** Material supplied **
Content starts
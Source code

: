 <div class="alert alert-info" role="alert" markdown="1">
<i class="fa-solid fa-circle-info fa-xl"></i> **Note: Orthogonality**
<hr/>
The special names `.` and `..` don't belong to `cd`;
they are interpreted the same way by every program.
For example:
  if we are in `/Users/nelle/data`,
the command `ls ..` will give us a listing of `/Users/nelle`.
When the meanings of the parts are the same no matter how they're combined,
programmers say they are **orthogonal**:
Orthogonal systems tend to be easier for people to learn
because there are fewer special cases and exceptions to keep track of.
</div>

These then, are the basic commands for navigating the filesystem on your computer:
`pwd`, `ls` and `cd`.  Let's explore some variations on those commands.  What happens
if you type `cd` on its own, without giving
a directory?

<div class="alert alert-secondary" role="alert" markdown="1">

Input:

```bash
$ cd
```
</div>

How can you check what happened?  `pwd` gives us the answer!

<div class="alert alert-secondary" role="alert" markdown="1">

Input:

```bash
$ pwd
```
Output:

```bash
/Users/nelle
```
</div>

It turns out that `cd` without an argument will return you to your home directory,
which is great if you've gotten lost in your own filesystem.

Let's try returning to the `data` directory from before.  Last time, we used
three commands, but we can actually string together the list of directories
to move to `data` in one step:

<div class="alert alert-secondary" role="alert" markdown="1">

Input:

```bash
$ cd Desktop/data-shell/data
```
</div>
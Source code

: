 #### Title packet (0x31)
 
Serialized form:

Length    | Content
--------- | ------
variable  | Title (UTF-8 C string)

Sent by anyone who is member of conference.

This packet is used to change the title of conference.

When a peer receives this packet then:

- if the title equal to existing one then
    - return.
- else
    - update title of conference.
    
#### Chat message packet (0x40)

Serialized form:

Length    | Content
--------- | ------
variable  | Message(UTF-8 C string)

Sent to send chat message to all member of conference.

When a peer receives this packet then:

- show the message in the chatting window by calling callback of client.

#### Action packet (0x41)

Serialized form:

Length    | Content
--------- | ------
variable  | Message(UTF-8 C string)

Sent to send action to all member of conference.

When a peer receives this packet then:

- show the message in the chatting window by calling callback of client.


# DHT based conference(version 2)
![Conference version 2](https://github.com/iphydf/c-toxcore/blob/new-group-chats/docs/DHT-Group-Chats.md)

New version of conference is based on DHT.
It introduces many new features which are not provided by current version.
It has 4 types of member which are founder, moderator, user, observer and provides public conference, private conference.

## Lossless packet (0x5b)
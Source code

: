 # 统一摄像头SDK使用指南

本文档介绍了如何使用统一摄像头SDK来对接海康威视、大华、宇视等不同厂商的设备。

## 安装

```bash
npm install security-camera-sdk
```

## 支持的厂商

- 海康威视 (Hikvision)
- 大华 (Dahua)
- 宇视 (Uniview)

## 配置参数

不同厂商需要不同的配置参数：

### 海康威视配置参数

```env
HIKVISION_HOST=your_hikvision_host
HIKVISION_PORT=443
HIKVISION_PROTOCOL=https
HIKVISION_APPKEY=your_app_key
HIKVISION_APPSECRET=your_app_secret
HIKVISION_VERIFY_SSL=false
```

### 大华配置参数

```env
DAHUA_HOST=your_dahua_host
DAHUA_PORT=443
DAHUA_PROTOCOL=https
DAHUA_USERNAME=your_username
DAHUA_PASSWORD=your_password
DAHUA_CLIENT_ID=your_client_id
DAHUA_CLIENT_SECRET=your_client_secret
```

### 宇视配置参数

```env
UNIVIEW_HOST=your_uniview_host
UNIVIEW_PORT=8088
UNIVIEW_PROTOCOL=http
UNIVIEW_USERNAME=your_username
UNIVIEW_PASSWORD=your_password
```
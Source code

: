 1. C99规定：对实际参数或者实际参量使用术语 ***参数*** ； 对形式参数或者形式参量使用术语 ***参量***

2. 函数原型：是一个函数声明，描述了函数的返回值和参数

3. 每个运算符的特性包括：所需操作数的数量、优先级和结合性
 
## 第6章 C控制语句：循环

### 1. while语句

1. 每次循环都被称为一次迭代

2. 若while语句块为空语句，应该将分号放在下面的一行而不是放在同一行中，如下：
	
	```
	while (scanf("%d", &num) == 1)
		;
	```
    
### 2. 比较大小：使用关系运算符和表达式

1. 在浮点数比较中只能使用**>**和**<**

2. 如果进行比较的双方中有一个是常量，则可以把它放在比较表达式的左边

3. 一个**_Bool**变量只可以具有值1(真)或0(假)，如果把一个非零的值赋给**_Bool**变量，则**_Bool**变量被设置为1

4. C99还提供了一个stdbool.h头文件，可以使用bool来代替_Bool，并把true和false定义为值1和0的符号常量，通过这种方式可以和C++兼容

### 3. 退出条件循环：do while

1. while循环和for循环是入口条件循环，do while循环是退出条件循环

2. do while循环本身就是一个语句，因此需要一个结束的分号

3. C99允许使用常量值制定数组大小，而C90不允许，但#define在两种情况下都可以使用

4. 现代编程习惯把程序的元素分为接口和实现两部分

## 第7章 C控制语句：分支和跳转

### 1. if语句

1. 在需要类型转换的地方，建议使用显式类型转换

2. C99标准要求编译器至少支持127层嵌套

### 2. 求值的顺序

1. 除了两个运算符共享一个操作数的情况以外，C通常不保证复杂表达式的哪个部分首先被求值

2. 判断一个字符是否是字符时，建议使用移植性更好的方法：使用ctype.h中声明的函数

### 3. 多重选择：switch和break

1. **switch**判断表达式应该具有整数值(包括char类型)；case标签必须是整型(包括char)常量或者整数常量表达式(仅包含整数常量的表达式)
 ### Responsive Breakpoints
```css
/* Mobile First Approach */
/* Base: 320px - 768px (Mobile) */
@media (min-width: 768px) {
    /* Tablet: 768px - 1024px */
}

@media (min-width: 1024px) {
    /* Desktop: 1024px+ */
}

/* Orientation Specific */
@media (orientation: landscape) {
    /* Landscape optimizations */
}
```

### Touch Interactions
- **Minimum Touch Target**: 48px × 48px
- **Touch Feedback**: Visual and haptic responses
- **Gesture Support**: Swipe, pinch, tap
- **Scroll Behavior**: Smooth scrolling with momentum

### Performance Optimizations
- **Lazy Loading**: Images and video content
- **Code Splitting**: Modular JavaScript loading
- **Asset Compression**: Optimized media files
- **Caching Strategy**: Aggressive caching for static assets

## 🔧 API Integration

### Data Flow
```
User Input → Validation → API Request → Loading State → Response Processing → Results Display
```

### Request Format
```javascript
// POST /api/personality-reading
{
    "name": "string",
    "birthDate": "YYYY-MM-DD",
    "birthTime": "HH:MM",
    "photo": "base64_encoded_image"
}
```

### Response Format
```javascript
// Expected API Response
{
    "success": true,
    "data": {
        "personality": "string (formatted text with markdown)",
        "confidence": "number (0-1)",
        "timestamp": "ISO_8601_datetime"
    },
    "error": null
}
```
Content ends
** Your assignment **
When you respond, give the whole listing again exactly as written.

** Written answer **
Source code

: <div class="alert alert-info" role="alert" markdown="1">
<i class="fa-solid fa-circle-info fa-xl"></i> **Note: Orthogonality**
<hr/>
The special names `.` and `..` don't belong to `cd`;
they are interpreted the same way by every program.
For example:
  if we are in `/Users/nelle/data`,
the command `ls ..` will give us a listing of `/Users/nelle`.
When the meanings of the parts are the same no matter how they're combined,
programmers say they are **orthogonal**:
Orthogonal systems tend to be easier for people to learn
because there are fewer special cases and exceptions to keep track of.
</div>

These then, are the basic commands for navigating the filesystem on your computer:
`pwd`, `ls` and `cd`.  Let's explore some variations on those commands.  What happens
if you type `cd` on its own, without giving
a directory?

<div class="alert alert-secondary" role="alert" markdown="1">

Input:

```bash
$ cd
```
</div>

How can you check what happened?  `pwd` gives us the answer!

<div class="alert alert-secondary" role="alert" markdown="1">

Input:

```bash
$ pwd
```
Output:

```bash
/Users/nelle
```
</div>

It turns out that `cd` without an argument will return you to your home directory,
which is great if you've gotten lost in your own filesystem.

Let's try returning to the `data` directory from before.  Last time, we used
three commands, but we can actually string together the list of directories
to move to `data` in one step:

<div class="alert alert-secondary" role="alert" markdown="1">

Input:

```bash
$ cd Desktop/data-shell/data
```
</div>
Source code

: #### Title packet (0x31)
 
Serialized form:

Length    | Content
--------- | ------
variable  | Title (UTF-8 C string)

Sent by anyone who is member of conference.

This packet is used to change the title of conference.

When a peer receives this packet then:

- if the title equal to existing one then
    - return.
- else
    - update title of conference.
    
#### Chat message packet (0x40)

Serialized form:

Length    | Content
--------- | ------
variable  | Message(UTF-8 C string)

Sent to send chat message to all member of conference.

When a peer receives this packet then:

- show the message in the chatting window by calling callback of client.

#### Action packet (0x41)

Serialized form:

Length    | Content
--------- | ------
variable  | Message(UTF-8 C string)

Sent to send action to all member of conference.

When a peer receives this packet then:

- show the message in the chatting window by calling callback of client.


# DHT based conference(version 2)
![Conference version 2](https://github.com/iphydf/c-toxcore/blob/new-group-chats/docs/DHT-Group-Chats.md)

New version of conference is based on DHT.
It introduces many new features which are not provided by current version.
It has 4 types of member which are founder, moderator, user, observer and provides public conference, private conference.

## Lossless packet (0x5b)
Source code

: # 统一摄像头SDK使用指南

本文档介绍了如何使用统一摄像头SDK来对接海康威视、大华、宇视等不同厂商的设备。

## 安装

```bash
npm install security-camera-sdk
```

## 支持的厂商

- 海康威视 (Hikvision)
- 大华 (Dahua)
- 宇视 (Uniview)

## 配置参数

不同厂商需要不同的配置参数：

### 海康威视配置参数

```env
HIKVISION_HOST=your_hikvision_host
HIKVISION_PORT=443
HIKVISION_PROTOCOL=https
HIKVISION_APPKEY=your_app_key
HIKVISION_APPSECRET=your_app_secret
HIKVISION_VERIFY_SSL=false
```

### 大华配置参数

```env
DAHUA_HOST=your_dahua_host
DAHUA_PORT=443
DAHUA_PROTOCOL=https
DAHUA_USERNAME=your_username
DAHUA_PASSWORD=your_password
DAHUA_CLIENT_ID=your_client_id
DAHUA_CLIENT_SECRET=your_client_secret
```

### 宇视配置参数

```env
UNIVIEW_HOST=your_uniview_host
UNIVIEW_PORT=8088
UNIVIEW_PROTOCOL=http
UNIVIEW_USERNAME=your_username
UNIVIEW_PASSWORD=your_password
```
Source code

: 1. C99规定：对实际参数或者实际参量使用术语 ***参数*** ； 对形式参数或者形式参量使用术语 ***参量***

2. 函数原型：是一个函数声明，描述了函数的返回值和参数

3. 每个运算符的特性包括：所需操作数的数量、优先级和结合性
 
## 第6章 C控制语句：循环

### 1. while语句

1. 每次循环都被称为一次迭代

2. 若while语句块为空语句，应该将分号放在下面的一行而不是放在同一行中，如下：
	
	```
	while (scanf("%d", &num) == 1)
		;
	```
    
### 2. 比较大小：使用关系运算符和表达式

1. 在浮点数比较中只能使用**>**和**<**

2. 如果进行比较的双方中有一个是常量，则可以把它放在比较表达式的左边

3. 一个**_Bool**变量只可以具有值1(真)或0(假)，如果把一个非零的值赋给**_Bool**变量，则**_Bool**变量被设置为1

4. C99还提供了一个stdbool.h头文件，可以使用bool来代替_Bool，并把true和false定义为值1和0的符号常量，通过这种方式可以和C++兼容

### 3. 退出条件循环：do while

1. while循环和for循环是入口条件循环，do while循环是退出条件循环

2. do while循环本身就是一个语句，因此需要一个结束的分号

3. C99允许使用常量值制定数组大小，而C90不允许，但#define在两种情况下都可以使用

4. 现代编程习惯把程序的元素分为接口和实现两部分

## 第7章 C控制语句：分支和跳转

### 1. if语句

1. 在需要类型转换的地方，建议使用显式类型转换

2. C99标准要求编译器至少支持127层嵌套

### 2. 求值的顺序

1. 除了两个运算符共享一个操作数的情况以外，C通常不保证复杂表达式的哪个部分首先被求值

2. 判断一个字符是否是字符时，建议使用移植性更好的方法：使用ctype.h中声明的函数

### 3. 多重选择：switch和break

1. **switch**判断表达式应该具有整数值(包括char类型)；case标签必须是整型(包括char)常量或者整数常量表达式(仅包含整数常量的表达式)
 ### Responsive Breakpoints
```css
/* Mobile First Approach */
/* Base: 320px - 768px (Mobile) */
@media (min-width: 768px) {
    /* Tablet: 768px - 1024px */
}

@media (min-width: 1024px) {
    /* Desktop: 1024px+ */
}

/* Orientation Specific */
@media (orientation: landscape) {
    /* Landscape optimizations */
}
```

### Touch Interactions
- **Minimum Touch Target**: 48px × 48px
- **Touch Feedback**: Visual and haptic responses
- **Gesture Support**: Swipe, pinch, tap
- **Scroll Behavior**: Smooth scrolling with momentum

### Performance Optimizations
- **Lazy Loading**: Images and video content
- **Code Splitting**: Modular JavaScript loading
- **Asset Compression**: Optimized media files
- **Caching Strategy**: Aggressive caching for static assets

## 🔧 API Integration

### Data Flow
```
User Input → Validation → API Request → Loading State → Response Processing → Results Display
```

### Request Format
```javascript
// POST /api/personality-reading
{
    "name": "string",
    "birthDate": "YYYY-MM-DD",
    "birthTime": "HH:MM",
    "photo": "base64_encoded_image"
}
```

### Response Format
```javascript
// Expected API Response
{
    "success": true,
    "data": {
        "personality": "string (formatted text with markdown)",
        "confidence": "number (0-1)",
        "timestamp": "ISO_8601_datetime"
    },
    "error": null
}
```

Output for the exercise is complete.